Pour ce faire, Horvitz a fait des invitations qui ressemblaient beaucoup à celles d’un spectacle Cadere autrefois organisé à la légendaire galerie Yvon Lambert à Paris; Horvitz les a postés le jour de ce qui aurait été l’anniversaire de ce concessionnaire. Et techniquement, une autre exposition dans le jardin qui présentait des œuvres d’artistes vivants – Marianna Simnett, Jumana Manna et Duane Linklater parmi eux – a été officiellement sanctionnée et réalisée en partenariat avec le Swiss Institute de New York. (Un porte-parole de l’Institut suisse a déclaré que l’espace d’art n’avait rien à voir avec l’exposition Cadere.)

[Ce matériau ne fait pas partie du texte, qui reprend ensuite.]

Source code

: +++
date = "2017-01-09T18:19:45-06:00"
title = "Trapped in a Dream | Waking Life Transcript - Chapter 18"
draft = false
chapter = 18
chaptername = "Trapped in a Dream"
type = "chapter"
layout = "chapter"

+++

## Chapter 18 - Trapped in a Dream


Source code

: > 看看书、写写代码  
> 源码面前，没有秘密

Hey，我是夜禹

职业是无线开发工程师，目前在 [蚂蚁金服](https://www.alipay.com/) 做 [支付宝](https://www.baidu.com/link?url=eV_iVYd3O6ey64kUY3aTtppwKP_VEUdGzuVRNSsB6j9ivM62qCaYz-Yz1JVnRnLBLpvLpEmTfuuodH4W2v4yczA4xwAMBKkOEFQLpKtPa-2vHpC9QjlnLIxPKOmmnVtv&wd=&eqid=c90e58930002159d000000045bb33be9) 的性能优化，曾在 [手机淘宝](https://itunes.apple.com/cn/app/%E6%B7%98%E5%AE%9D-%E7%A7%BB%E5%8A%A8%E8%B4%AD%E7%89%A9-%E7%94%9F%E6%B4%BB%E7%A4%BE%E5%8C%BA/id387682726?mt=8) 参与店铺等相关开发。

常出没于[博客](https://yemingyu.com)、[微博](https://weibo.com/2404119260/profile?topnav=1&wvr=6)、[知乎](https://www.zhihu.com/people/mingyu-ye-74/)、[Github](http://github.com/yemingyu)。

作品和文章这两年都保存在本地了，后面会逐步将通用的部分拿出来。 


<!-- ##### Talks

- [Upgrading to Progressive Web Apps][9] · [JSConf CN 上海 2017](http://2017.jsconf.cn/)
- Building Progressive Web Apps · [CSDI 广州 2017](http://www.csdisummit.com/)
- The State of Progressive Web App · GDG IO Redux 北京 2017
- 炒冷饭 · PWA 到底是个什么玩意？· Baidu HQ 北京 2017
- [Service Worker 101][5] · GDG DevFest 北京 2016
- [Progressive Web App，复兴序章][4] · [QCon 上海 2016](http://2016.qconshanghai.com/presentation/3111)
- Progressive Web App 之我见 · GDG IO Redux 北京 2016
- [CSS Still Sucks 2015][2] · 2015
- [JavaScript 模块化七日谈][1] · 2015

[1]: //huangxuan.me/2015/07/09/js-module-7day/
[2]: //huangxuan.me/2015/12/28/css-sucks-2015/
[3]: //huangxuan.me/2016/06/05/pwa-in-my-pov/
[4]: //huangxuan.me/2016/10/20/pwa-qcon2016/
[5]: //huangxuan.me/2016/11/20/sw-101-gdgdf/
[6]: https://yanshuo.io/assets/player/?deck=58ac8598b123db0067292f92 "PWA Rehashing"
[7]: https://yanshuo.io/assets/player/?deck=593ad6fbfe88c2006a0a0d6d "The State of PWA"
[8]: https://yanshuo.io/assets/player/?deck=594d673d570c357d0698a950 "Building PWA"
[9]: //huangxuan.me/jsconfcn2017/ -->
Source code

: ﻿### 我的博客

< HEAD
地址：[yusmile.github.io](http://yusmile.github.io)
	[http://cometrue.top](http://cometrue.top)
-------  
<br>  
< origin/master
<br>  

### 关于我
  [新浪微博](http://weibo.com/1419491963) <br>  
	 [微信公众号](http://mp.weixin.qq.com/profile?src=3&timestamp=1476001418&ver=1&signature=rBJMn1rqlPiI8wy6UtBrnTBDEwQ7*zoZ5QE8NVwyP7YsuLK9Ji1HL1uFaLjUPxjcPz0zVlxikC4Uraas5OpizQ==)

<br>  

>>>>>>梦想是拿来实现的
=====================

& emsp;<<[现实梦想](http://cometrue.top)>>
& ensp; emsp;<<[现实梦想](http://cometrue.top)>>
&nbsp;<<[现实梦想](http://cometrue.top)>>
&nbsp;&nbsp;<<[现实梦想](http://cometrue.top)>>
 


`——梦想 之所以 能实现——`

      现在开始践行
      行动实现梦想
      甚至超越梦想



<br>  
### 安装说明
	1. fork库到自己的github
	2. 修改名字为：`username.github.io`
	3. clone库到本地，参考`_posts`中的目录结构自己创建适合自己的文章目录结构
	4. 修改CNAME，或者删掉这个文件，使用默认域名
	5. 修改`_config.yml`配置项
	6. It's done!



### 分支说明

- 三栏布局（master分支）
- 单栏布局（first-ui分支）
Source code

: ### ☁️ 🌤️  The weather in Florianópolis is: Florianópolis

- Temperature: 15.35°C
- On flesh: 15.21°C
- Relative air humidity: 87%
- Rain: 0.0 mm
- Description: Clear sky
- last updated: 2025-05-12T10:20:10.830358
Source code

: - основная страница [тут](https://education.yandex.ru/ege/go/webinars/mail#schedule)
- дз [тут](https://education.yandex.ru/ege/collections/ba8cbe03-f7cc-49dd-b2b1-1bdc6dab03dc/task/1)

Ensuite, il y avait la liste de contrôle du Cadere elle-même, une autre question complexe avec des couches de méta. Horvitz a envoyé la liste des neuf œuvres avec des spécifications précises pour chacune, puis a déclaré qu’il ne s’agissait pas vraiment de pièces, car le véritable art, dans la pratique de Cadere, a toujours existé au-delà des sculptures elles-mêmes. Il a dit qu’il n’avait pas demandé l’autorisation du domaine pour l’exposition et que les œuvres qu’il contenait n’étaient pas à vendre.
« Je dirais en fait qu’il y avait une œuvre: qui consistait en neuf barres, la carte d’annonce, le site du jardin, la participation forcée de Frieze », a écrit Horvitz.
Hervé Bize, un marchand parisien qui travaille avec le domaine Cadere, a déclaré 1200artists.com que le salon du jardin de LA était composé de contrefaçons.
« C’est triste de voir qu’un artiste a besoin de ça pour faire parler de lui ou du moins essayer », a écrit Bize, ajoutant : « Si certaines personnes ont pu penser un instant qu’il est possible de rassembler 9 mesures du artiste dans un jardin pendant quelques jours, ils sont en effet très myopes.
Bize a dirigé les téléspectateurs vers une exposition Cadere qui vient d’ouvrir qu’il a organisée à la Fondation CAB à Bruxelles. Ce spectacle comprend 31 barres rondes, dont beaucoup viennent d’être exposées pour la première fois, selon Bize.